DATA UNDER STUDY:

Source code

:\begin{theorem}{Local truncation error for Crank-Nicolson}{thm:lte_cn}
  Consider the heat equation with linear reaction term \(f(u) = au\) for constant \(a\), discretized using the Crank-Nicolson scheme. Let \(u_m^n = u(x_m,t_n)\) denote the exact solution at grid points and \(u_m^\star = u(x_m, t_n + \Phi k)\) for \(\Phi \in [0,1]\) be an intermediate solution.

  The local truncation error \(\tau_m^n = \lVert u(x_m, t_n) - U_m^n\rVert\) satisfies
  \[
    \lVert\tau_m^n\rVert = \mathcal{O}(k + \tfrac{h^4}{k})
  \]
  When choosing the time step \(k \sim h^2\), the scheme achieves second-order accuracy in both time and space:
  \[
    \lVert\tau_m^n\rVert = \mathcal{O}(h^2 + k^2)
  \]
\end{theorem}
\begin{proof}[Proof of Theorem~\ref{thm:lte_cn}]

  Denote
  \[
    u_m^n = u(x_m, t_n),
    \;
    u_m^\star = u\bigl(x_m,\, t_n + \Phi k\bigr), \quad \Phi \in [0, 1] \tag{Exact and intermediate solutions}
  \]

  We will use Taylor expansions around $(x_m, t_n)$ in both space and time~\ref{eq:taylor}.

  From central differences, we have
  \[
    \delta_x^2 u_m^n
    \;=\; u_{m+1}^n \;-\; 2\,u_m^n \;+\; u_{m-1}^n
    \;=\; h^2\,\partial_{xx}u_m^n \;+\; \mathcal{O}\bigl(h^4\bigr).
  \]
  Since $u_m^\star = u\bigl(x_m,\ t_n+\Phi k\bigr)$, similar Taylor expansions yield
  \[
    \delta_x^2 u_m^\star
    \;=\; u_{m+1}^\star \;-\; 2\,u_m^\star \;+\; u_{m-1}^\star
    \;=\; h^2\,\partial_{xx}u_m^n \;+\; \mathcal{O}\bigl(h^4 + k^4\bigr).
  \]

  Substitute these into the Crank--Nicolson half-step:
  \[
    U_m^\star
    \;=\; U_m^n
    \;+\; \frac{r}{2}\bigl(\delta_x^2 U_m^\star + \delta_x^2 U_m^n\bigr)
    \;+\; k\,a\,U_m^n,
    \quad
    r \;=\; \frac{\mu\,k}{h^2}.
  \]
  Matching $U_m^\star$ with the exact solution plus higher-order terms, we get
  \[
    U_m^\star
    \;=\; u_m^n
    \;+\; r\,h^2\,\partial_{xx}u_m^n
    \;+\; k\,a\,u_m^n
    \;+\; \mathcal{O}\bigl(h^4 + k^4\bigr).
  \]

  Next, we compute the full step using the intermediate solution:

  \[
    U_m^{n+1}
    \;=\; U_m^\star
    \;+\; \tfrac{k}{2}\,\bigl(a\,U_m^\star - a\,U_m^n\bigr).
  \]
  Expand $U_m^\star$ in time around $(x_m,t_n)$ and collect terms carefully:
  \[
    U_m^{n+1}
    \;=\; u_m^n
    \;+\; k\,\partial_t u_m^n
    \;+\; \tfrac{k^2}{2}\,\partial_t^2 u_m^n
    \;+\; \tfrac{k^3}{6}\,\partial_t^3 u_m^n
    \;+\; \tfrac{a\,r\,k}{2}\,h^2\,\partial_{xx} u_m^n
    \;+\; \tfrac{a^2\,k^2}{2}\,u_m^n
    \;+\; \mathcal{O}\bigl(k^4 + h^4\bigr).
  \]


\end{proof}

TASK INSTRUCTIONS: Copy out every line of the records that the string "scheme" appears in.

ANSWER SECTION:
  Consider the heat equation with linear reaction term \(f(u) = au\) for constant \(a\), discretized using the Crank-Nicolson scheme. Let \(u_m^n = u(x_m,t_n)\) denote the exact solution at grid points and \(u_m^\star = u(x_m, t_n + \Phi k)\) for \(\Phi \in [0,1]\) be an intermediate solution.
  When choosing the time step \(k \sim h^2\), the scheme achieves second-order accuracy in both time and space:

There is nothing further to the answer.